I was not hooded. We were marched off to the prison camp, and we were in a camp with our colleagues, doing mindless exercises and sometimes being sprayed with water to keep us cold and sleeping in bunks, which had springs and no mattresses, things of that nature.
Did they try to keep you awake, what we now call sleep deprivation?
Not per se, other than the fact that you were living in what I thought was a very cold and, you know, in a hut that had only springs and no mattress or anything of that nature. They would interrogate you and slap you around a bit, threaten your shipmates and things of that nature. They put me in a confined space of a -- it turned out to be a small casket. And I was down on my knees and elbows and they closed it in the dark. And they talked about putting a snake on top of me. And it just happens that I was scared to death of snakes. And the top of the box opened. Something was thrown over my neck, and the box was slammed down. It turned out to be a radiator fan belt that had been cut in half. But as far as I was concerned, I was in a small space with a snake and scared to death.
Did they go through exercises that tried to humiliate you?
To some extent, one of the things they did, making fun of the way I looked or something like that. They took a second-class petty officer, I remember quite well, and stood him beside me against the wall. And they were interrogating me and every time I would answer with only my name, rank or serial number, they'd hit him. Now, they weren't hitting with closed fists. But they were quite dramatic. They would slap and kick the wall behind him at the same time, giving, at least if you weren't looking at it, you were just hearing it, and seeing out of the corner of your eye, the appearance that this was a very brutal beating. It was not. But it was realistic enough.

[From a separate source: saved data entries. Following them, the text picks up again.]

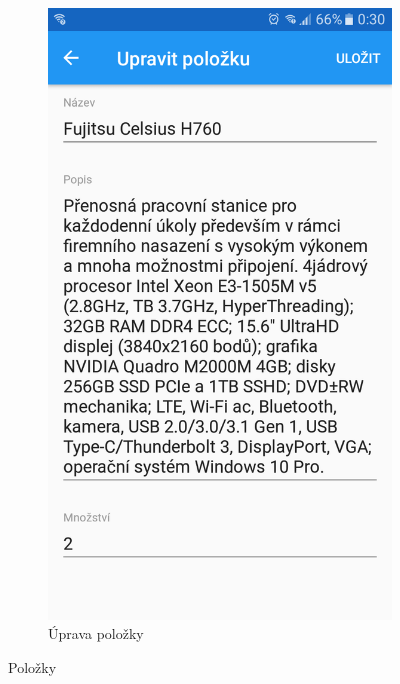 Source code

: \documentclass[12pt]{report}
\begin{document}
\begin{figure}[H]
\begin{subfigure}[b]{0.3\textwidth}
    \centering
	\includegraphics[width=\textwidth]{../images/client_android/Screenshot_20170612-003030.png}	
	\caption{Úprava položky}
	\label{fig:Screenshot_20170612-003030}
  \end{subfigure}
  \caption{Položky}
\end{figure}
\end{document}
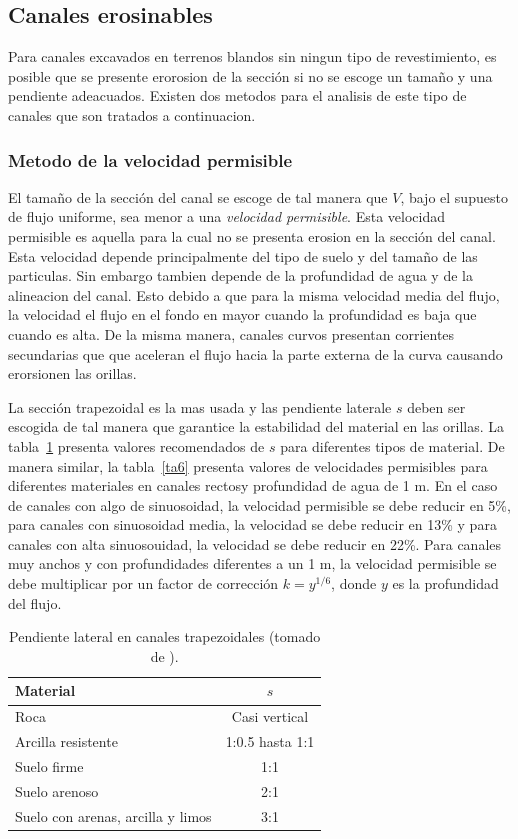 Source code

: \documentclass[11pt, oneside]{article}
\begin{document}
\subsection{Canales erosinables}
Para canales excavados en terrenos blandos sin ningun tipo de revestimiento, es posible que se presente erorosion de la secci\'on si no se escoge un tamaño y una pendiente adeacuados. Existen dos metodos para el analisis de este tipo de canales que son tratados a continuacion.

\subsubsection{Metodo de la velocidad permisible}
El tamaño de la secci\'on del canal se escoge de tal manera que $V$, bajo el supuesto de flujo uniforme, sea menor a una \emph{velocidad permisible}. Esta velocidad permisible es aquella para la cual no se presenta erosion en la secci\'on del canal. Esta velocidad depende principalmente del tipo de suelo y del tamaño de las particulas. Sin embargo tambien depende de la profundidad de agua y de la alineacion del canal. Esto debido a que para la misma velocidad media del flujo, la velocidad el flujo en el fondo en mayor cuando la profundidad es baja que cuando es alta. De la misma manera, canales curvos presentan corrientes secundarias que que aceleran el flujo hacia la parte externa de la curva causando erorsionen las orillas. 

La secci\'on trapezoidal es la mas usada y las pendiente laterale $s$ deben ser escogida de tal manera que garantice la estabilidad del material en las orillas. La tabla~\ref{ta5} presenta valores recomendados de $s$ para diferentes tipos de material. De manera similar, la tabla~\ref{ta6} presenta valores de velocidades permisibles para diferentes materiales en canales rectosy profundidad de agua de 1 m. En el caso de canales con algo de sinuosoidad, la velocidad permisible se debe reducir en 5\%, para canales con sinuosoidad media, la velocidad se debe reducir en 13\% y para canales con alta sinuosouidad, la velocidad se debe reducir en 22\%. Para canales muy anchos y con profundidades diferentes a un 1 m, la velocidad permisible se debe multiplicar por un factor de correcci\'on $k=y^{1/6}$, donde $y$ es la profundidad del flujo. 

\begin{table}[h!]
\centering
\begin{tabular}{l c}
 \hline
  Material & $s$ \\ [0.5ex]
 \hline\hline
 Roca & Casi vertical \\
 Arcilla resistente & 1:0.5 hasta 1:1 \\
 Suelo firme & 1:1 \\
 Suelo arenoso & 2:1 \\
 Suelo con arenas, arcilla y limos & 3:1 \\
\hline
\end{tabular}
\caption{Pendiente lateral en canales trapezoidales (tomado de \cite{Chau}).}
\label{ta5}
\end{table}
\end{document}
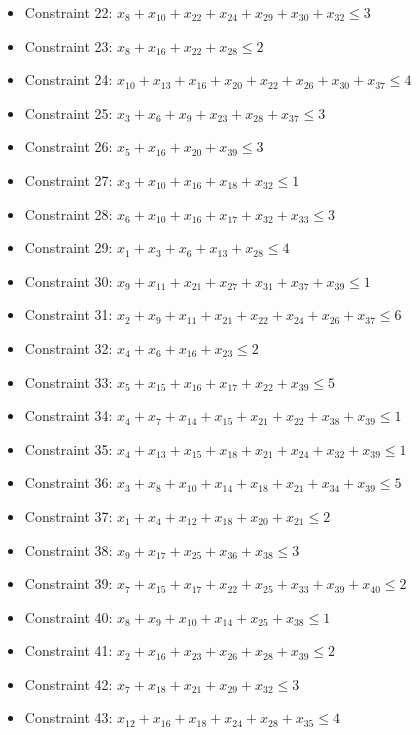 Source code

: \documentclass[11pt]{article}
\begin{document}
\begin{itemize}
\item Constraint 22: $x_{8} + x_{10} + x_{22} + x_{24} + x_{29} + x_{30} + x_{32} \le 3$
\item Constraint 23: $x_{8} + x_{16} + x_{22} + x_{28} \le 2$
\item Constraint 24: $x_{10} + x_{13} + x_{16} + x_{20} + x_{22} + x_{26} + x_{30} + x_{37} \le 4$
\item Constraint 25: $x_{3} + x_{6} + x_{9} + x_{23} + x_{28} + x_{37} \le 3$
\item Constraint 26: $x_{5} + x_{16} + x_{20} + x_{39} \le 3$
\item Constraint 27: $x_{3} + x_{10} + x_{16} + x_{18} + x_{32} \le 1$
\item Constraint 28: $x_{6} + x_{10} + x_{16} + x_{17} + x_{32} + x_{33} \le 3$
\item Constraint 29: $x_{1} + x_{3} + x_{6} + x_{13} + x_{28} \le 4$
\item Constraint 30: $x_{9} + x_{11} + x_{21} + x_{27} + x_{31} + x_{37} + x_{39} \le 1$
\item Constraint 31: $x_{2} + x_{9} + x_{11} + x_{21} + x_{22} + x_{24} + x_{26} + x_{37} \le 6$
\item Constraint 32: $x_{4} + x_{6} + x_{16} + x_{23} \le 2$
\item Constraint 33: $x_{5} + x_{15} + x_{16} + x_{17} + x_{22} + x_{39} \le 5$
\item Constraint 34: $x_{4} + x_{7} + x_{14} + x_{15} + x_{21} + x_{22} + x_{38} + x_{39} \le 1$
\item Constraint 35: $x_{4} + x_{13} + x_{15} + x_{18} + x_{21} + x_{24} + x_{32} + x_{39} \le 1$
\item Constraint 36: $x_{3} + x_{8} + x_{10} + x_{14} + x_{18} + x_{21} + x_{34} + x_{39} \le 5$
\item Constraint 37: $x_{1} + x_{4} + x_{12} + x_{18} + x_{20} + x_{21} \le 2$
\item Constraint 38: $x_{9} + x_{17} + x_{25} + x_{36} + x_{38} \le 3$
\item Constraint 39: $x_{7} + x_{15} + x_{17} + x_{22} + x_{25} + x_{33} + x_{39} + x_{40} \le 2$
\item Constraint 40: $x_{8} + x_{9} + x_{10} + x_{14} + x_{25} + x_{38} \le 1$
\item Constraint 41: $x_{2} + x_{16} + x_{23} + x_{26} + x_{28} + x_{39} \le 2$
\item Constraint 42: $x_{7} + x_{18} + x_{21} + x_{29} + x_{32} \le 3$
\item Constraint 43: $x_{12} + x_{16} + x_{18} + x_{24} + x_{28} + x_{35} \le 4$

\end{itemize}
\end{document}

But they were suggesting to you that if you didn't answer, your compatriot was being --
Well, and particularly as an officer -- this was an enlisted man. So they were trying to put pressure on me and trying to get him to say, "Please sir, tell them what they need to know." That was another occasion where they'd -- as an officer, I was put in charge of the one water faucet spigot in the camp and I had some folks, I don't know if was staged or not. They came up and begged me to give them water. And I wouldn't give one water without the whole camp being able to get water. And this one petty officer was begging and begging me and then got a little physical with me. It may have been a plant. But there was those kinds of things, just to teach you to keep your mind and your wits about you and ultimately, the leadership of our camp was waterboarded.
And you were a part of the leadership?
Yeah, I was down the food chain a bit, but they got to me. And the point that they were trying to teach was not only the helplessness one feels in the case of waterboarding, but the fact that you have to have a chain of command, and when they remove the top of the chain of command, the next one steps up. The next one steps up. It's the best way, over time, to get them to stop. If no one breaks, there's a reason over time to stop this treatment.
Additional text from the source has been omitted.